DATA FOR THE TASK:
======

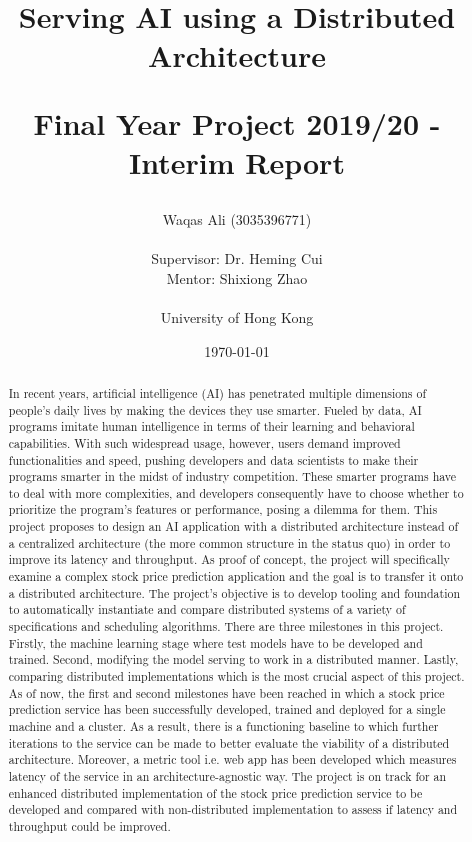 \documentclass{report}
\title{
  Serving AI using a Distributed Architecture \\ 
\begin{large} 
  Final Year Project 2019/20 - Interim Report
\end{large} }
\author{Waqas Ali (3035396771)\\\\Supervisor: Dr. Heming Cui\\Mentor: Shixiong Zhao\\\\University of Hong Kong}
\date{\today}
\def\frontmatter{%
    \pagenumbering{roman}
    \setcounter{page}{1}
    \renewcommand{\thesection}{\Roman{section}}
}%
\begin{document}
\maketitle

\frontmatter

\begin{abstract}
\thispagestyle{plain}

In recent years, artificial intelligence (AI) has penetrated multiple dimensions of people's daily lives by making the devices they use smarter.
Fueled by data, AI programs imitate human intelligence in terms of their learning and behavioral capabilities.
With such widespread usage, however, users demand improved functionalities and speed, pushing developers and data scientists to make their programs smarter in the midst of industry competition.
These smarter programs have to deal with more complexities, and developers consequently have to choose whether to prioritize the program's features or performance, posing a dilemma for them.
This project proposes to design an AI application with a distributed architecture instead of a centralized architecture (the more common structure in the status quo) in order to improve its latency and throughput.
As proof of concept, the project will specifically examine a complex stock price prediction application and the goal is to transfer it onto a distributed architecture.
The project's objective is to develop tooling and foundation to automatically instantiate and compare distributed systems of a variety of specifications and scheduling algorithms.
There are three milestones in this project.
Firstly, the machine learning stage where test models have to be developed and trained.
Second, modifying the model serving to work in a distributed manner.
Lastly, comparing distributed implementations which is the most crucial aspect of this project.
As of now, the first and second milestones have been reached in which a stock price prediction service has been successfully developed, trained and deployed for a single machine and a cluster.
As a result, there is a functioning baseline to which further iterations to the service can be made to better evaluate the viability of a distributed architecture.
Moreover, a metric tool i.e. web app has been developed which measures latency of the service in an architecture-agnostic way.
The project is on track for an enhanced distributed implementation of the stock price prediction service to be developed and compared with non-distributed implementation to assess if latency and throughput could be improved.
\end{abstract}
\end{document}
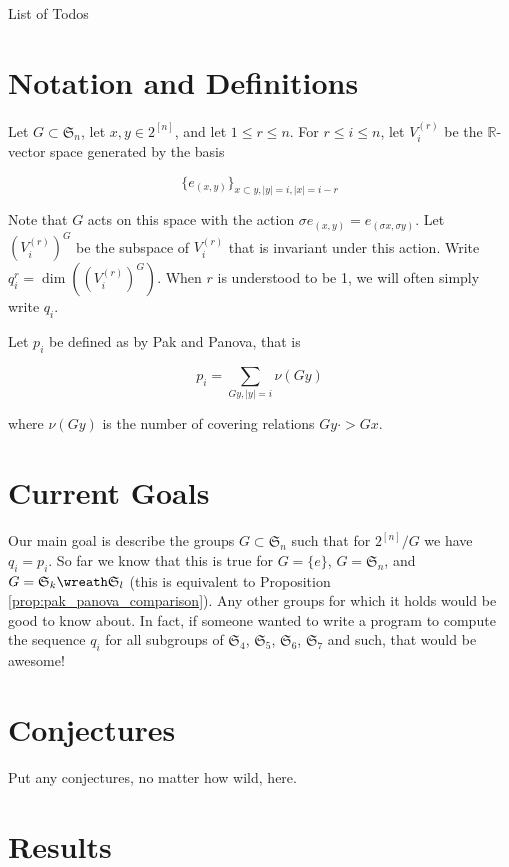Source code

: \documentclass[11pt]{amsart}
\makeatletter
\theoremstyle{definition}
\def\listtodoname{List of Todos}
\def\listoftodos{\@starttoc{tdo}\listtodoname}
\makeatother
\begin{document}
\listoftodos
\newpage


\section{Notation and Definitions}

Let $G\subset \mathfrak{S}_n$, let $x,y\in 2^{[n]}$, and let $1\le r\le n$.  For $r\le i\le n$, let $V_i^{(r)}$ be the $\mathbb{R}$-vector space generated by the basis

$$\{e_{(x,y)}\}_{x\subset y, |y| = i, |x| = i-r}$$

Note that $G$ acts on this space with the action $\sigma e_{(x,y)} = e_{(\sigma x,\sigma y)}$.  Let $\left(V_i^{(r)}\right)^G$ be the subspace of $V_i^{(r)}$ that is invariant under this action.  Write $q_i^r = \dim\left(\left(V_i^{(r)}\right)^G\right)$.  When $r$ is understood to be 1, we will often simply write $q_i$.

Let $p_i$ be defined as by Pak and Panova, that is

$$p_i = \sum_{Gy, |y| = i} \nu(Gy)$$

where $\nu(Gy)$ is the number of covering relations $Gy \cdot> Gx$.




\section{Current Goals}
Our main goal is describe the groups $G\subset \mathfrak{S}_n$ such that for $2^{[n]}/G$ we have $q_i = p_i$.  So far we know that this is true for $G = \{e\}$, $G = \mathfrak{S}_n$, and $G = \mathfrak{S}_k \wreath \mathfrak{S}_l$ (this is equivalent to Proposition \ref{prop:pak_panova_comparison}).  Any other groups for which it holds would be good to know about.  In fact, if someone wanted to write a program to compute the sequence $q_i$ for all subgroups of $\mathfrak{S}_4$, $\mathfrak{S}_5$, $\mathfrak{S}_6$, $\mathfrak{S}_7$ and such, that would be awesome!




\section{Conjectures}
Put any conjectures, no matter how wild, here.





\section{Results}
\end{document}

======

WHAT IS BEING ASKED:
The reply should hold only the lines of the listing above starting at the line containing "In recent years, artificial" and ending at the line containing "Fueled by data, AI", exactly as written.

YOUR RESPONSE:
In recent years, artificial intelligence (AI) has penetrated multiple dimensions of people's daily lives by making the devices they use smarter.
Fueled by data, AI programs imitate human intelligence in terms of their learning and behavioral capabilities.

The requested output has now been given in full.